As I was drifting off to sleep the other night, I started thinking about authenticity and how using social media makes me feel. After a year of blogging, I can truly say that I understand why a lot of bloggers deal with anxiety and depression surrounding their work and social platforms. I just wanted to share some of my thoughts with you all, just in case anyone is having similar thoughts about the use of social media and how it affects us.
One thing I really was thinking about was how inauthentic I feel about a fair amount of my social media posts. I feel like I try so hard to choose a photo that people will like enough and to write captions that people will think are funny, to the point where I’m losing sight of the reason I’m posting in the first place. Of course, about half of my posts (specifically on instagram) are to promote my blog, which is the intention, but those are the posts I feel the most unsure of. I feel like I’m trying too hard to give my audience what they want, that I’m actually not giving them what they want.
Unfortunately, I am also extremely and easily influenced by the accounts I follow (and sometimes the ones I don’t follow, thanks Explore tab). I find myself scrolling for 45 minutes and feeling sad that I didn’t get to go on vacation there or buy that $500 dress. It makes me sad that it makes me feel sad. Social media platforms are such a blessing and have helped thousands of businesses grow in a way they could never have before, but sometimes we get swept up in all the exciting parts of everyone else’s lives in the process.
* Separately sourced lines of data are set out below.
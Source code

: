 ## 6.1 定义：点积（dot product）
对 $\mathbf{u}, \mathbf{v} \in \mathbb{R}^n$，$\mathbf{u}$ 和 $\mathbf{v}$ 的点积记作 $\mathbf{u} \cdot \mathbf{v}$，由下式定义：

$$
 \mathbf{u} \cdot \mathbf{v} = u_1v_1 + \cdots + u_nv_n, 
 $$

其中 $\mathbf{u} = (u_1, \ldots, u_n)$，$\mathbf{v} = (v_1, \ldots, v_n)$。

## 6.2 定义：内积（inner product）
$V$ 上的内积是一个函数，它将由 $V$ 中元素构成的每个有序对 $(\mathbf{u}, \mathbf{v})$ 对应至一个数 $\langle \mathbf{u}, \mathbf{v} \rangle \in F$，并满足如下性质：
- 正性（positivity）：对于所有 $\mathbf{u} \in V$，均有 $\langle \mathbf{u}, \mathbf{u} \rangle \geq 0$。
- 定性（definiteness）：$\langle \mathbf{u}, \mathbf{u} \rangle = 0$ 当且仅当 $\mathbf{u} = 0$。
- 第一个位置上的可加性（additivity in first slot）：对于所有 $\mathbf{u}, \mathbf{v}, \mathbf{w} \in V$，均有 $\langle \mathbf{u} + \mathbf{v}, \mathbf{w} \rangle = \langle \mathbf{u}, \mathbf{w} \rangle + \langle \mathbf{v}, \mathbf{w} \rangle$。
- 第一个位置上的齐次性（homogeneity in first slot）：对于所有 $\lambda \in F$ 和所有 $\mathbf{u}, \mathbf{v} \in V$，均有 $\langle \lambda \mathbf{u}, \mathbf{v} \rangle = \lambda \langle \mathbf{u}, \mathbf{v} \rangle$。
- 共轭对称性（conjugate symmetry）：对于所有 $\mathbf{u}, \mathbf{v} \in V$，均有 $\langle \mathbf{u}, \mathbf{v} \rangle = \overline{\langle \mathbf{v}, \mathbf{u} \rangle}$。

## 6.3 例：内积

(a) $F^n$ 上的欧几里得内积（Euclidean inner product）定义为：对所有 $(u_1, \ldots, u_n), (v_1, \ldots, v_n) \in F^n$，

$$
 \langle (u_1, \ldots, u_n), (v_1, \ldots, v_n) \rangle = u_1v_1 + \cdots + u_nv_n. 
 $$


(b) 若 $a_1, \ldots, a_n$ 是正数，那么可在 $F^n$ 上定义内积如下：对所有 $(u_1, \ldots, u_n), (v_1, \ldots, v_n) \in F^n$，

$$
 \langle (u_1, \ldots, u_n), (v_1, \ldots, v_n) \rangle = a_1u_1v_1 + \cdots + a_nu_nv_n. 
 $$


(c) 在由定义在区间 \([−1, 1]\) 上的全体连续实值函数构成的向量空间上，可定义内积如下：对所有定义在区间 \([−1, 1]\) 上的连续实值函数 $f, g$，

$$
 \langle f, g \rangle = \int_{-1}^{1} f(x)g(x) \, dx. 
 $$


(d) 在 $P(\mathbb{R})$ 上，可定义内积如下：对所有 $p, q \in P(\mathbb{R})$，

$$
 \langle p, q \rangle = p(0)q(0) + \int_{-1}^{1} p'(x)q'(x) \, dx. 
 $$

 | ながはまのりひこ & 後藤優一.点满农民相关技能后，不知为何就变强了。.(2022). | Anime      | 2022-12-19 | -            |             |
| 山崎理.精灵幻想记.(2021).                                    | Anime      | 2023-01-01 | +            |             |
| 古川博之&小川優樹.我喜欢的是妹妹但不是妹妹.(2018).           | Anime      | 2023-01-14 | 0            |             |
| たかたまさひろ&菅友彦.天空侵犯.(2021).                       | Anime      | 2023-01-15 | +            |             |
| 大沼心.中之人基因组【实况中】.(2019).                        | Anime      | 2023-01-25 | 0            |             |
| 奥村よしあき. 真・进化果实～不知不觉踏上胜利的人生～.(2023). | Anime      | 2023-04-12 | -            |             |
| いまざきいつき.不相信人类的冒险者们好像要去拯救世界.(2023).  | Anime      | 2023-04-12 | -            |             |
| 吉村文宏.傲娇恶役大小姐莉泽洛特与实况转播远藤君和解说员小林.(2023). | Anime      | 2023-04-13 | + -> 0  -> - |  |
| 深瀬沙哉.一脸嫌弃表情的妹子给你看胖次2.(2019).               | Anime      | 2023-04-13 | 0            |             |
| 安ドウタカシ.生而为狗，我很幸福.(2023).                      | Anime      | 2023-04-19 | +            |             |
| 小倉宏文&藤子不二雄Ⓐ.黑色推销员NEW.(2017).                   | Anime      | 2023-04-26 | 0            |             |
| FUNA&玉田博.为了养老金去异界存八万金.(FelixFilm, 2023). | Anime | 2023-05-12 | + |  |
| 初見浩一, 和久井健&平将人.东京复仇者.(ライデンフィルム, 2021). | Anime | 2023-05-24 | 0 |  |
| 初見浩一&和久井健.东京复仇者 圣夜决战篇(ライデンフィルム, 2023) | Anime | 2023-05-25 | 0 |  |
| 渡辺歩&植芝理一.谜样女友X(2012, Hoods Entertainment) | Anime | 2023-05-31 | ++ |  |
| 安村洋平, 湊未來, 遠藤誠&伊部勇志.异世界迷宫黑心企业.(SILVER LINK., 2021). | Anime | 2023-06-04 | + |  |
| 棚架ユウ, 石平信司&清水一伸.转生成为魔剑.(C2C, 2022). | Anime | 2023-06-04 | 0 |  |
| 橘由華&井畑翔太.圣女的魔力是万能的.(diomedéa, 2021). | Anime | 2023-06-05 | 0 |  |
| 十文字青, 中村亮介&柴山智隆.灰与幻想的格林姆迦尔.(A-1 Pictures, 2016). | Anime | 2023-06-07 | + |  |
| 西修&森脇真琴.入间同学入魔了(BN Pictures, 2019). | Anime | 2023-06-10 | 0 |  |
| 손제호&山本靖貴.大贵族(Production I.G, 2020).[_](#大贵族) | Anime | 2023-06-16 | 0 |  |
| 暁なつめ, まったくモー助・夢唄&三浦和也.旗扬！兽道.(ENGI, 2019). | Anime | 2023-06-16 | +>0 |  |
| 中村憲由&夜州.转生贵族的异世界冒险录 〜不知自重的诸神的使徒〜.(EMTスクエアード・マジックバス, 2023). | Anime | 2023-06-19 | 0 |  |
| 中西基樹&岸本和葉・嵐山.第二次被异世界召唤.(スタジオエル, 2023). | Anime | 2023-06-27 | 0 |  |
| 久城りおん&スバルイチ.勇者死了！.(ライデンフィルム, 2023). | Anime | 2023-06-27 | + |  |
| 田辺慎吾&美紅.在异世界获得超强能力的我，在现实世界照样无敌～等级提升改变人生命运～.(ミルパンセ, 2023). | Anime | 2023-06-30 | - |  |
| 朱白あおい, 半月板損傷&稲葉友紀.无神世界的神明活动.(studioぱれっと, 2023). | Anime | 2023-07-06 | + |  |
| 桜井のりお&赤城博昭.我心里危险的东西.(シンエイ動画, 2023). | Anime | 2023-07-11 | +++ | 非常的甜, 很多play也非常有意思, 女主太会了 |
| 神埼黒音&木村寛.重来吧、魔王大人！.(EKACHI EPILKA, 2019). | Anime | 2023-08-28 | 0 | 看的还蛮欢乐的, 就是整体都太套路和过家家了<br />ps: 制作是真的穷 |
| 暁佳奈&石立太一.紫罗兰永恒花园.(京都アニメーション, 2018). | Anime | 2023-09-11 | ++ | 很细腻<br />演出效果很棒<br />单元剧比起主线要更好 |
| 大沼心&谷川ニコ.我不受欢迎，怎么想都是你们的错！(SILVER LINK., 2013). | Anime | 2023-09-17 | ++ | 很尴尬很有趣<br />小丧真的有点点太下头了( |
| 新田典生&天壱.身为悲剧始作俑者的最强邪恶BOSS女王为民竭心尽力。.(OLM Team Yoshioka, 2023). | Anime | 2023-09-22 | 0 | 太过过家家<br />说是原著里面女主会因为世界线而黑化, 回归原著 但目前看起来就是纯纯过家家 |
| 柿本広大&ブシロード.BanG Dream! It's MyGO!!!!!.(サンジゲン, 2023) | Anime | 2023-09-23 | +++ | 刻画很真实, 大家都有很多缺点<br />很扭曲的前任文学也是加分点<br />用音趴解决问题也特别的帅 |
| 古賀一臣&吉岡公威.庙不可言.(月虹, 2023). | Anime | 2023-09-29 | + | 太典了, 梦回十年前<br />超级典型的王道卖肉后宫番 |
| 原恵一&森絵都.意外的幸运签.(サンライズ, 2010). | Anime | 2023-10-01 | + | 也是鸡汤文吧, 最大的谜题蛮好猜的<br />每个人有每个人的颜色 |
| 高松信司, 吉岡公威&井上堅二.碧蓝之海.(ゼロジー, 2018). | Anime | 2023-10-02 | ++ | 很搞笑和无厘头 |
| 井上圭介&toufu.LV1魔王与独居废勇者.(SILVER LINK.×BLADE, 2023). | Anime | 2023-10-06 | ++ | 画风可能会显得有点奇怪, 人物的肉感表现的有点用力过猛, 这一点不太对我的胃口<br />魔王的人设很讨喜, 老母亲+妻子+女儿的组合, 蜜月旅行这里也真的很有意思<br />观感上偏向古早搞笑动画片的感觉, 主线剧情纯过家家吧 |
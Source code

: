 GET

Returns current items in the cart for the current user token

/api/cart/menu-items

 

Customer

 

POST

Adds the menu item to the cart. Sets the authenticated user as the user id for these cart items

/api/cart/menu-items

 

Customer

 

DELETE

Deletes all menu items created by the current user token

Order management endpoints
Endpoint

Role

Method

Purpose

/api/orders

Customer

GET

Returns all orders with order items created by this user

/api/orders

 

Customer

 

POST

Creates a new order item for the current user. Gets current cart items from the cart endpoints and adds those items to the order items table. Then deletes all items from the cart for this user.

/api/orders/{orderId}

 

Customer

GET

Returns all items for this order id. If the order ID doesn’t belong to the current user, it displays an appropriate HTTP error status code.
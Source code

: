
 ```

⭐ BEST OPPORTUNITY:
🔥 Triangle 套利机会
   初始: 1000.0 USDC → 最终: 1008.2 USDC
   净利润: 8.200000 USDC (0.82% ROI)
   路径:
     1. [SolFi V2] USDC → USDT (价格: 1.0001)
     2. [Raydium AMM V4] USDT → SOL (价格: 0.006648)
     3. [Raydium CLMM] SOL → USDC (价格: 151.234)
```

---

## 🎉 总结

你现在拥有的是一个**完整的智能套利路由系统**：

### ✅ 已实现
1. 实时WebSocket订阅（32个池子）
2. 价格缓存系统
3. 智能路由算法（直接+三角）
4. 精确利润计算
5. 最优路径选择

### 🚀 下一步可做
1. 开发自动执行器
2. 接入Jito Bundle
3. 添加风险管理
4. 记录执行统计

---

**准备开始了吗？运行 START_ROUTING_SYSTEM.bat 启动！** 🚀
As far as in authenticity goes, because I’m so easily influenced, I feel like I don’t have a good grasp on what I really want out of these platforms that are available to me. I don’t have a solid idea of who I am and what I feel is most important to show. Sometimes I try too hard to be at the same level as people who have been doing this for a decade and I feel bad about where I am now and how far I’ve come. Being true to yourself is something that should be so simple, and yet I’m finding it very difficult.
To be honest, I’m not sure where this leaves me. Is it time for a break from social media? If so, what happens when I come back? How do I get comfortable posting only the things that make me feel best? How do I filter out all the stuff that doesn’t make me feel my best? There’s a lot left to think about, but I think these are thoughts that we tend to keep to ourselves, and we shouldn’t. Sometimes, it makes more sense to get these thoughts out and have that conversation.